Mas após uma década, a realidade mostra que isso ainda não passa de uma grande falácia que não saiu do papel. A redução dos vínculos formais foi observada em quase todos os estados, exceto em Roraima, Tocantins e Mato Grosso. As maiores quedas ocorreram no Rio Grande do Sul (-27,1%), Rio de Janeiro (-26,1%) e São Paulo (-21,7%), de acordo com o Sumário Executivo da RAIS/eSocial, divulgado pelo Ministério do Trabalho e Emprego. Isso representa um claro retrocesso em relação à regulamentação da profissão.
A reforma trabalhista aprofundou a fragilidade dos vínculos entre patrão e subordinados. Em 2017, no Governo Temer, aprovou-se a Lei 13.467, que piorou o cenário dessa classe de trabalhadores. Embora essa regra tenha sido apresentada como modernizadora, propagou-se um verdadeiro retrocesso de direitos, fragilizando ainda mais as relações laborais, inclusive no setor de serviços.
Como a reforma alterou mais de 100 artigos da Consolidação das Leis do Trabalho (CLT), tudo o que está previsto explicitamente na Lei Complementar 150 passou a ser regido por novas regras, as quais são mais flexíveis e menos protetoras. O artigo 47 da CLT estipula uma multa de até R$3 mil por empregado não registrado. A mesma norma reduz o valor para R$ 800 em casos de microempresas e pequenas empresas. Não está claro qual valor aplicar no caso dos trabalhadores domésticos. Portanto, está a critério do juiz. Tal ambiguidade contribui para a impunidade e incentiva a informalidade.
Vantagem dos trabalhadores formais
Vê-se que os trabalhadores com carteira assinada recebem, em média, 50% a mais que os informais. Há ainda a garantia de benefícios previdenciários, estabilidade, direitos em caso de demissão e aposentadoria futura. Muitas vezes, para pessoas que vivem em condições miseráveis, ser registrado conforme a CLT representa adquirir mais dignidade, respeito e segurança na velhice.
Mas o perfil dos trabalhadores pouco mudou: 89% dos empregos domésticos formais ainda eram ocupados por mulheres no ano passado, uma leve redução em relação aos 90,5% registrados em 2015. Metade dos vínculos formais continua sendo preenchida por pessoas pretas e pardas.
Spacca

Em 2024, as pessoas negras representaram 54,4% dos vínculos formais no trabalho doméstico. O número de mulheres com carteira assinada caiu 19,6% no período, enquanto entre os homens a redução foi bem menor, de apenas 3,5%, segundo o Sumário Executivo da RAIS/eSocial. A falta de políticas públicas contribui para perpetuar esse quadro. A informalidade é muitas vezes o sinal patente de negligência por parte do sistema, que estrutura o racismo em nosso país, institucionalizando-o.
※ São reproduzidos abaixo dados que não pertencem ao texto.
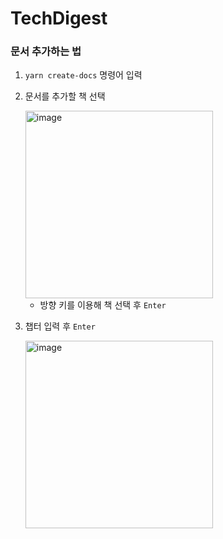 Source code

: # TechDigest

### 문서 추가하는 법

1. `yarn create-docs` 명령어 입력
2. 문서를 추가할 책 선택

   <img src="https://github.com/user-attachments/assets/cd24364e-6f4b-4521-aba6-6205da44a9b8" alt="image" width="300" height="auto">

   - 방향 키를 이용해 책 선택 후 `Enter`

3. 챕터 입력 후 `Enter`

   <img src="https://github.com/user-attachments/assets/a17efae6-acab-4705-aed7-b132db3ffcd8" alt="image" width="300" height="auto">
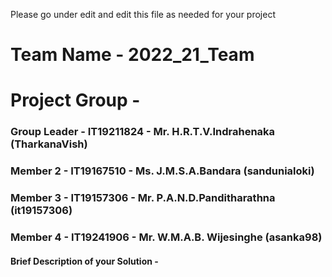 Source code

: Please go under edit and edit this file as needed for your project

# Team Name - 2022_21_Team
# Project Group - 
### Group Leader - IT19211824 - Mr. H.R.T.V.Indrahenaka (TharkanaVish)
### Member 2 - IT19167510 - Ms. J.M.S.A.Bandara (sandunialoki)
### Member 3 - IT19157306 - Mr. P.A.N.D.Panditharathna (it19157306)
### Member 4 - IT19241906 - Mr. W.M.A.B. Wijesinghe (asanka98)

#### Brief Description of your Solution - 
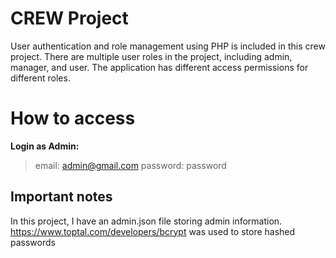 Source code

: # CREW Project

User authentication and role management using PHP is included in this crew project. There are multiple user roles in the project, including admin, manager, and user. The application has different access permissions for different roles.



# How to access
**Login as Admin:**
> email: admin@gmail.com
> password: password

## Important notes

In this project, I have an admin.json file storing admin information. https://www.toptal.com/developers/bcrypt was used to store hashed passwords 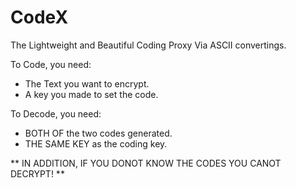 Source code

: CodeX
=====

The Lightweight and Beautiful Coding Proxy Via ASCII convertings.

To Code, you need:

- The Text you want to encrypt.
- A key you made to set the code.

To Decode, you need:

- BOTH OF the two codes generated.
- THE SAME KEY as the coding key.


** IN ADDITION, IF YOU DONOT KNOW THE CODES YOU CANOT DECRYPT! **
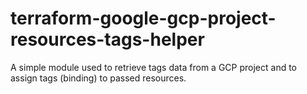 # terraform-google-gcp-project-resources-tags-helper
A simple module used to retrieve tags data from a GCP project and to assign tags (binding) to passed resources.
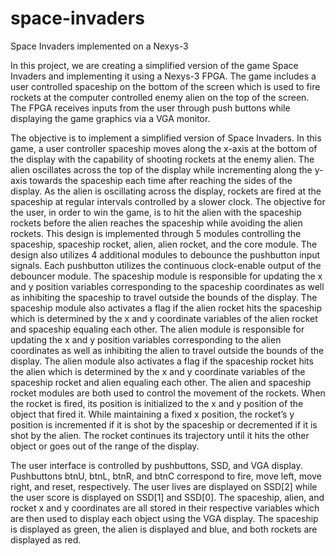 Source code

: # space-invaders
Space Invaders implemented on a Nexys-3

In this project, we are creating a simplified version of the game Space Invaders and implementing it using a Nexys-3 FPGA. The game includes a user controlled spaceship on the bottom of the screen which is used to fire rockets at the computer controlled enemy alien on the top of the screen. The FPGA receives inputs from the user through push buttons while displaying the game graphics via a VGA monitor.

The objective is to implement a simplified version of Space Invaders. In this game, a user controller spaceship moves along the x-axis at the bottom of the display with the capability of shooting rockets at the enemy alien. The alien oscillates across the top of the display while incrementing along the y-axis towards the spaceship each time after reaching the sides of the display. As the alien is oscillating across the display, rockets are fired at the spaceship at regular intervals controlled by a slower clock. The objective for the user, in order to win the game, is to hit the alien with the spaceship rockets before the alien reaches the spaceship while avoiding the alien rockets. This design is implemented through 5 modules controlling the spaceship, spaceship rocket, alien, alien rocket, and the core module. The design also utilizes 4 additional modules to debounce the pushbutton input signals. Each pushbutton utilizes the continuous clock-enable output of the debouncer module. The spaceship module is responsible for updating the x and y position variables corresponding to the spaceship coordinates as well as inhibiting the spaceship to travel outside the bounds of the display. The spaceship module also activates a flag if the alien rocket hits the spaceship which is determined by the x and y coordinate variables of the alien rocket and spaceship equaling each other. The alien module is responsible for updating the x and y position variables corresponding to the alien coordinates as well as inhibiting the alien to travel outside the bounds of the display. The alien module also activates a flag if the spaceship rocket hits the alien which is determined by the x and y coordinate variables of the spaceship rocket and alien equaling each other. The alien and spaceship rocket modules are both used to control the movement of the rockets. When the rocket is fired, its position is initialized to the x and y position of the object that fired it. While maintaining a fixed x position, the rocket’s y position is incremented if it is shot by the spaceship or decremented if it is shot by the alien. The rocket continues its trajectory until it hits the other object or goes out of the range of the display.

The user interface is controlled by pushbuttons, SSD, and VGA display. Pushbuttons btnU, btnL, btnR, and btnC correspond to fire, move left, move right, and reset, respectively. The user lives are displayed on SSD[2] while the user score is displayed on SSD[1] and SSD[0]. The spaceship, alien, and rocket x and y coordinates are all stored in their respective variables which are then used to display each object using the VGA display. The spaceship is displayed as green, the alien is displayed and blue, and both rockets are displayed as red.
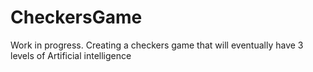 # CheckersGame
Work in progress. Creating a checkers game that will eventually have 3 levels of Artificial intelligence
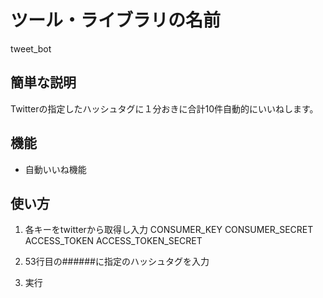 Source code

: # ツール・ライブラリの名前

tweet_bot

## 簡単な説明

Twitterの指定したハッシュタグに１分おきに合計10件自動的にいいねします。

## 機能
- 自動いいね機能

## 使い方

1. 各キーをtwitterから取得し入力
    CONSUMER_KEY 
    CONSUMER_SECRET  
    ACCESS_TOKEN 
    ACCESS_TOKEN_SECRET 

2. 53行目の######に指定のハッシュタグを入力

3. 実行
Trabalho doméstico é invisibilizado
O trabalho doméstico no Brasil ainda é encarado sob uma ótica colonial. As relações laborais tendem a ser naturalizadas pelas partes que a compõem, tornando-a em algo quase familiar. Isso naturaliza a exploração invisibilizando a profissão. A pejotização preocupa muitas pessoas que exercem esse tipo de atividade. Para fugir das obrigações trabalhistas, muitos empregadores exigem que seus funcionários se registrem como MEI (Microempreendedor individual) e que emitam nota fiscal.
Ao forçar esse tipo de acordo, o empregador se exime de pagar direitos a esses indivíduos. Os vínculos permanecem, mas os direitos desaparecem na letra da lei. A valorização do trabalho doméstico reconhece que essas trabalhadoras são essenciais à economia e à estrutura social. Mais do que discutir leis, é necessário garantir sua efetividade, investindo em fiscalização e promovendo educação trabalhista para empregadores e empregadas.
Embora o texto da lei represente um avanço jurídico, a ausência de fiscalização e políticas públicas eficazes tem impedido sua plena efetivação, revelando um descompasso entre norma e realidade. O Brasil segue em dívida com milhões de mulheres que sustentam seus lares por meios que as invisibilizam. A dignidade deve ser direito de todos. É um direito constitucional, humano e urgente.